TASK GOAL: Search the records below for the string "tail", and report each line that contains it.

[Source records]
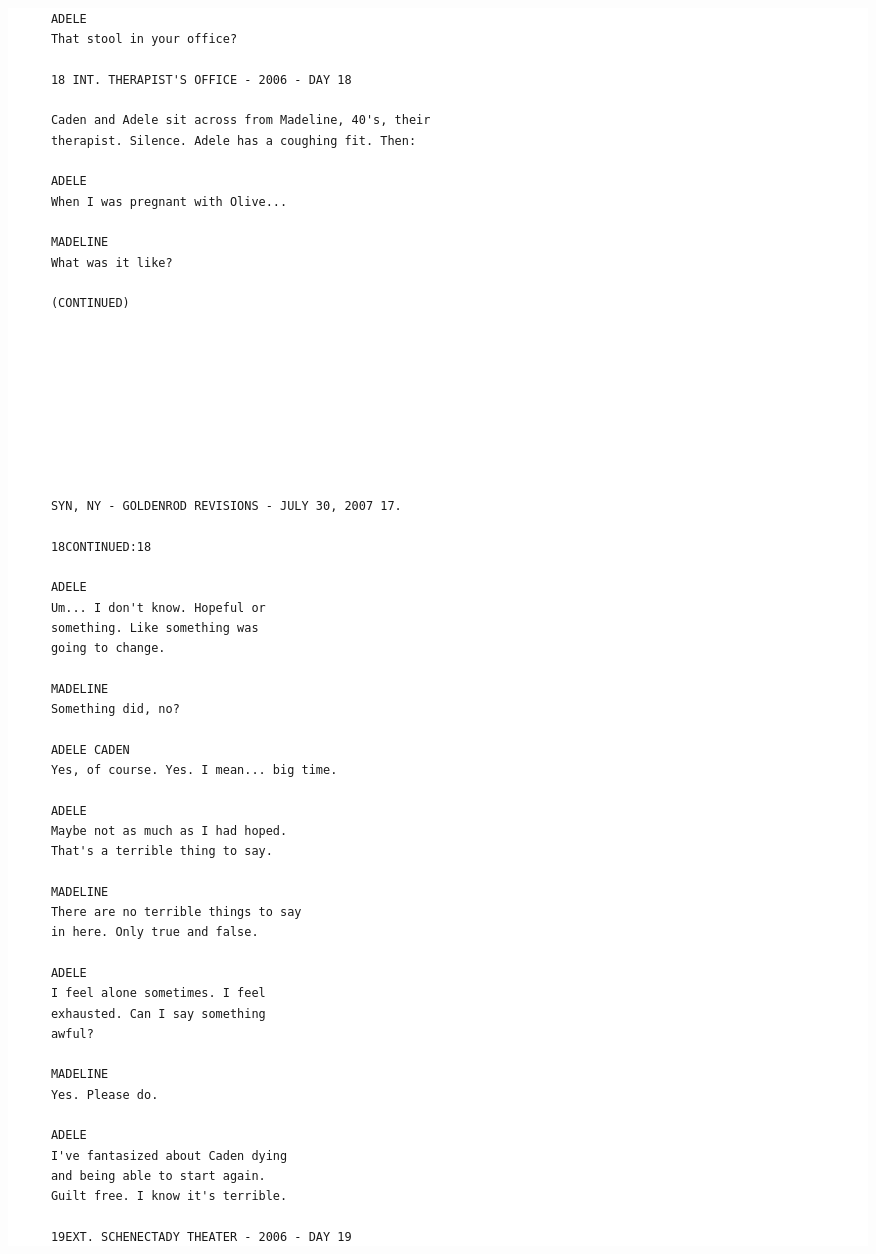           ADELE
          That stool in your office?

          18 INT. THERAPIST'S OFFICE - 2006 - DAY 18

          Caden and Adele sit across from Madeline, 40's, their
          therapist. Silence. Adele has a coughing fit. Then:

          ADELE
          When I was pregnant with Olive...

          MADELINE
          What was it like?

          (CONTINUED)

          

          

          

          

          SYN, NY - GOLDENROD REVISIONS - JULY 30, 2007 17.

          18CONTINUED:18

          ADELE
          Um... I don't know. Hopeful or
          something. Like something was
          going to change.

          MADELINE
          Something did, no?

          ADELE CADEN
          Yes, of course. Yes. I mean... big time.

          ADELE
          Maybe not as much as I had hoped.
          That's a terrible thing to say.

          MADELINE
          There are no terrible things to say
          in here. Only true and false.

          ADELE
          I feel alone sometimes. I feel
          exhausted. Can I say something
          awful?

          MADELINE
          Yes. Please do.

          ADELE
          I've fantasized about Caden dying
          and being able to start again.
          Guilt free. I know it's terrible.

          19EXT. SCHENECTADY THEATER - 2006 - DAY 19
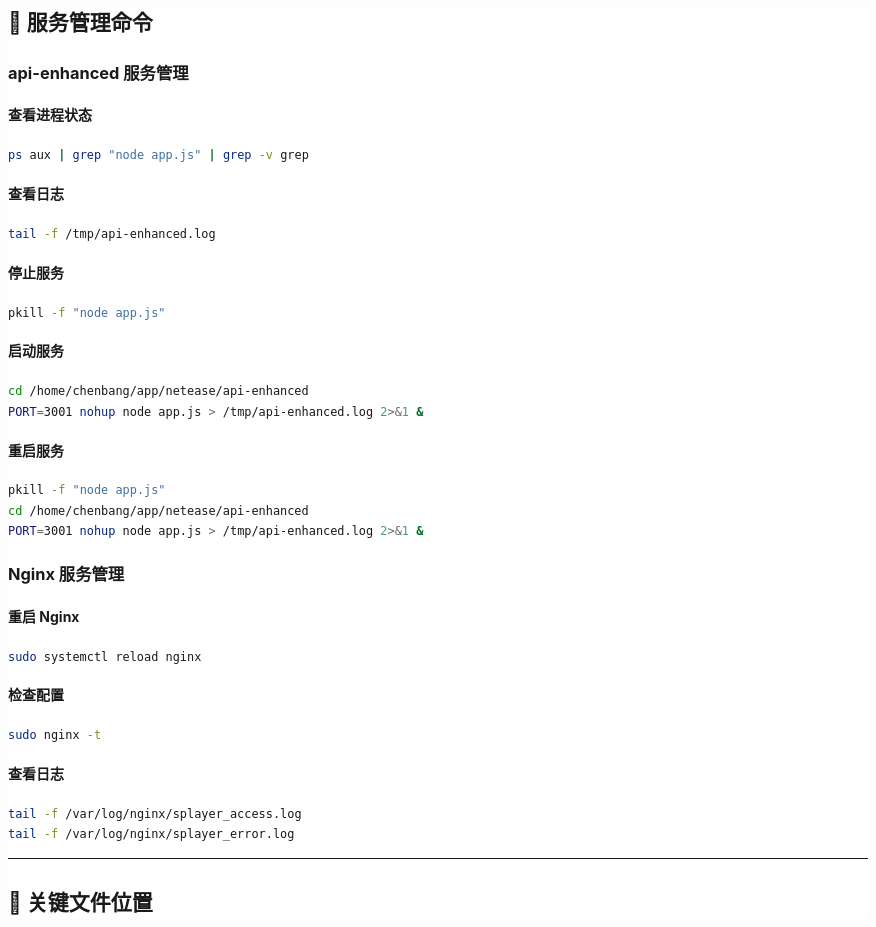 
## 🔧 服务管理命令

### api-enhanced 服务管理

#### 查看进程状态
```bash
ps aux | grep "node app.js" | grep -v grep
```

#### 查看日志
```bash
tail -f /tmp/api-enhanced.log
```

#### 停止服务
```bash
pkill -f "node app.js"
```

#### 启动服务
```bash
cd /home/chenbang/app/netease/api-enhanced
PORT=3001 nohup node app.js > /tmp/api-enhanced.log 2>&1 &
```

#### 重启服务
```bash
pkill -f "node app.js"
cd /home/chenbang/app/netease/api-enhanced
PORT=3001 nohup node app.js > /tmp/api-enhanced.log 2>&1 &
```

### Nginx 服务管理

#### 重启 Nginx
```bash
sudo systemctl reload nginx
```

#### 检查配置
```bash
sudo nginx -t
```

#### 查看日志
```bash
tail -f /var/log/nginx/splayer_access.log
tail -f /var/log/nginx/splayer_error.log
```

---

## 📁 关键文件位置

WRITTEN SOLUTION:
tail -f /tmp/api-enhanced.log
tail -f /var/log/nginx/splayer_access.log
tail -f /var/log/nginx/splayer_error.log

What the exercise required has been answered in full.